Rear View Mirror November 15, 2013

It has many faces and wears many hats. But the faces scare me and (let’s be honest) hats are not a dog’s best friend. Evil. It’s become such a foreign concept to me in my forever home, that it’s commonplace for me to forget it exists altogether.

Then I see something like I did on the side of the road on the way to the dog park, and it all comes rushing back. I know mom saw it too, and neither of us knew what to do. It was startling. So we drove on, and I wondered whether that was really the right thing to do. A man and a woman were arguing by a car when it happened. The man took the woman by the neck and (rather violently) threw her toward the nearby ditch. I was relieved to see them both get in the car and drive away from the safety of the rear view mirror.

Rear View MirrorWe made it to the park a few minutes later and I found myself lost in my thoughts as mom and I walked together on the trail. I realized that’s kind of the embodiment of evil in my life. The rear view mirror. It’s in my past, behind me and forgotten. And for that I am so grateful. But it’s not that way for everyone. Seeing what happened to that poor woman on the side of the road today was proof enough of that.

Maybe I’ve been going about this concept of evil all wrong. Just because something is in the mirror doesn’t mean it’s not really there. It’s there, alive and real, and ready to take the wheel if we let it. It does no good to pretend it isn’t.

Evil. My journey through life has led me to believe it has many faces and wears many hats. It’s that man on the side of the road. It’s in the eyes of Demon Dog in my backyard. It was in the hands of the man with the leather belt. It’s in the worry currently consuming my people. The faces of evil scare me and (let’s be honest) hats are not a dog’s best friend. But that’s no reason to ignore it altogether.

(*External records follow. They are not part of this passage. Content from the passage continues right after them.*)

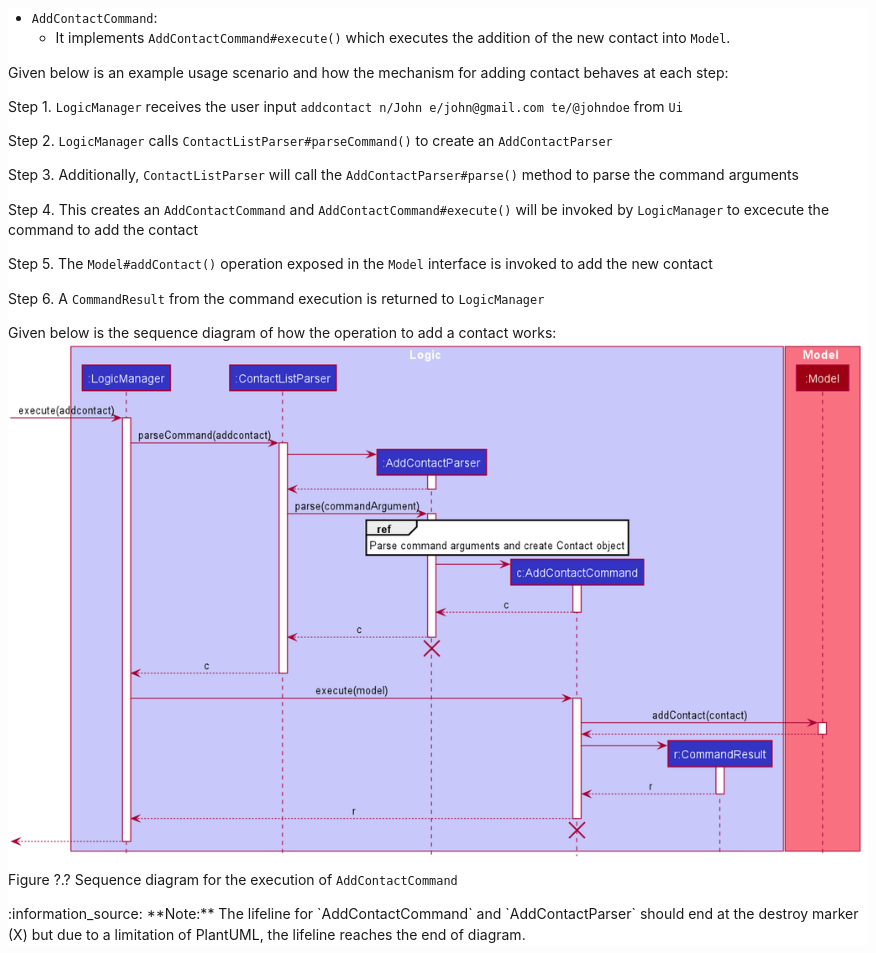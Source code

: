  * `AddContactCommand`:
   * It implements `AddContactCommand#execute()` which executes the addition of the new contact into `Model`.

Given below is an example usage scenario and how the mechanism for adding contact behaves at each step:

Step 1. `LogicManager` receives the user input `addcontact n/John e/john@gmail.com te/@johndoe` from `Ui`

Step 2. `LogicManager` calls `ContactListParser#parseCommand()` to create an `AddContactParser`

Step 3. Additionally, `ContactListParser` will call the `AddContactParser#parse()` method to parse the command arguments

Step 4. This creates an `AddContactCommand` and `AddContactCommand#execute()` will be invoked by `LogicManager` to excecute the command to add the contact

Step 5. The `Model#addContact()` operation exposed in the `Model` interface is invoked to add the new contact

Step 6. A `CommandResult` from the command execution is returned to `LogicManager`

Given below is the sequence diagram of how the operation to add a contact works:
![AddContactSequenceDiagram](images/contact/AddContactSequenceDiagram.png)
Figure ?.? Sequence diagram for the execution of `AddContactCommand`

<div markdown="span" class="alert alert-info">:information_source: **Note:** The lifeline for `AddContactCommand` and `AddContactParser` should end 
at the destroy marker (X) but due to a limitation of PlantUML, the lifeline reaches the end of diagram.
</div>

“Wisdom we know is the knowledge of good and evil,” suggested American writer John Cheever, “not the strength to chose between the two.” It’s an easy choice to me. What’s more challenging is looking in that rear view mirror, acknowledging the evil that exists, and moving on. Make them wonder why you’re smiling. Because good ultimately wins that battle every time.

 

A Pet’s Life For Me June 2, 2013

Being a pet in a funny thing for a dog. There’s so much about it that feels like we are fulfilling our purpose in life, and yet there are things we (as dogs) are bred to do that contradict with most pet etiquette. Don’t mark your (beloved) territory anywhere in your forever home. Don’t rub your furry self all over clean laundry. Don’t chew on your parents’ underwear. The list goes on, but today my preoccupation is with our urge to explore. (Also known as don’t run away off-leash in the neighborhood, even though I could navigate home in my sleep). 2013-04-04 15.21.13

Familiarity and routine are two words a dog grows to love, but there is something in our blood that urges us to get outside and explore. Travel the unfamiliar. Make our mark in new territory. I don’t think it’s that unusual. In fact, I think it’s a characteristic we share with our human best friends, given the famous words of poets and authors about taking the road less travelled and making paths for others where there were none previously. 2013-04-04 15.19.30

I do some of my best thinking on expeditions, regardless of what my forever parents would tell you about how easily distracted I get. (I’m just trying to soak it all in!) I love a good long walk somewhere new (or anywhere, for that matter) as much as the next dog, but it’s not my preferred method of transportation when I’m exploring the world. No sir. There is too much to see in too little time in this life – how could I possibly see it all on four paws?

Ever since I was a puppy, the concept of a car was so fantastical to me I could barely stand it. I remember seeing dogs hop into cars in parking lots and envying them before I even understood why. What’s not to love? I’m exploring the world from a much higher vantage point with my favorite people (at least until I get my doggie license figured out). I’m hanging my head out the window to feel the wind run through my fur. I could care less that my tongue is slapping me in the face. I’m in the zone!

I even have a preferred order of seating arrangements in the car: the lap of the driver, the lap of the passenger, then the center console. I’ve been told it’s terribly dangerous to squeeze my way into the lap of the driver (which is so sad because I love to feel like I’m driving), but I don’t mind any seat in the car as long as I’m close to my people pack enjoying the scenery all around us.

That’s what I’ve learned from being with my people pack for almost three years now. They are more special to me than any of my bad habits. Don’t mark your beloved territory anywhere in your forever home? Check. Don’t rub your furry self all over clean laundry? Working on it. Don’t chew on your parents’ underwear? Why not? 🙂 I suppose it’s worth it to give up doggie nature to spend the rest of my doggie life with these special people of mine. That’s the funny thing about being a pet. We are man’s best friend, fulfilling our purpose in life. We are exactly as we were meant to be.